**DATA FOR PROCESSING**
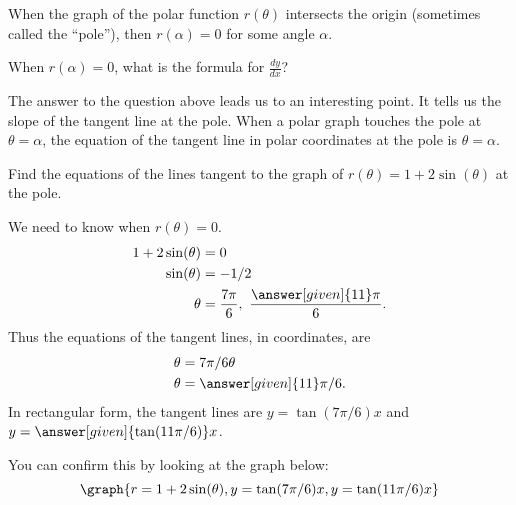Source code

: \documentclass{ximera}
\begin{document}
When the graph of the polar function $r(\theta)$ intersects the origin
(sometimes called the ``pole''), then $r(\alpha)=0$ for some angle
$\alpha$.

\begin{question}
  When $r(\alpha) = 0$, what is the formula for $\frac{dy}{dx}$?
\begin{multipleChoice} 
\end{multipleChoice}
\end{question}
The answer to the question above leads us to an interesting point. It
tells us the slope of the tangent line at the pole.  When a polar
graph touches the pole at $\theta=\alpha$, the equation of the tangent
line in polar coordinates at the pole is $\theta=\alpha$.


\begin{example}
  Find the equations of the lines tangent to the graph of
  $r(\theta)=1+2\sin(\theta)$ at the pole.
  \begin{explanation}
    We need to know when $r(\theta)=0$.
    \begin{align*}
      1+2\sin(\theta) &= 0\\
      \sin(\theta) &= -1/2\\
      \theta &= \frac{7\pi}{6},\ \frac{\answer[given]{11}\pi}6.
    \end{align*}
    Thus the equations of the tangent lines, in  coordinates, are
    \begin{align*}
      \theta &=7\pi/6 \theta \\
      \theta &= \answer[given]{11}\pi/6.
    \end{align*}
    In rectangular form, the tangent lines are $y=\tan(7\pi/6)x$ and
    $y=\answer[given]{\tan(11\pi/6)}x$.
    \begin{prompt}
     You can confirm this by looking at the graph below:
     \[
     \graph{r=1+2\sin(\theta),y=\tan(7\pi/6)x,y=\tan(11\pi/6)x}
     \]
   \end{prompt}
  \end{explanation}
\end{example}
\end{document}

**YOUR GOAL**
Would you write out all of the records exactly, omitting the pictures?

**WRITTEN ANSWER**
Source code

: \documentclass{ximera}
\begin{document}
When the graph of the polar function $r(\theta)$ intersects the origin
(sometimes called the ``pole''), then $r(\alpha)=0$ for some angle
$\alpha$.

\begin{question}
  When $r(\alpha) = 0$, what is the formula for $\frac{dy}{dx}$?
\begin{multipleChoice} 
\end{multipleChoice}
\end{question}
The answer to the question above leads us to an interesting point. It
tells us the slope of the tangent line at the pole.  When a polar
graph touches the pole at $\theta=\alpha$, the equation of the tangent
line in polar coordinates at the pole is $\theta=\alpha$.


\begin{example}
  Find the equations of the lines tangent to the graph of
  $r(\theta)=1+2\sin(\theta)$ at the pole.
  \begin{explanation}
    We need to know when $r(\theta)=0$.
    \begin{align*}
      1+2\sin(\theta) &= 0\\
      \sin(\theta) &= -1/2\\
      \theta &= \frac{7\pi}{6},\ \frac{\answer[given]{11}\pi}6.
    \end{align*}
    Thus the equations of the tangent lines, in  coordinates, are
    \begin{align*}
      \theta &=7\pi/6 \theta \\
      \theta &= \answer[given]{11}\pi/6.
    \end{align*}
    In rectangular form, the tangent lines are $y=\tan(7\pi/6)x$ and
    $y=\answer[given]{\tan(11\pi/6)}x$.
    \begin{prompt}
     You can confirm this by looking at the graph below:
     \[
     \graph{r=1+2\sin(\theta),y=\tan(7\pi/6)x,y=\tan(11\pi/6)x}
     \]
   \end{prompt}
  \end{explanation}
\end{example}
\end{document}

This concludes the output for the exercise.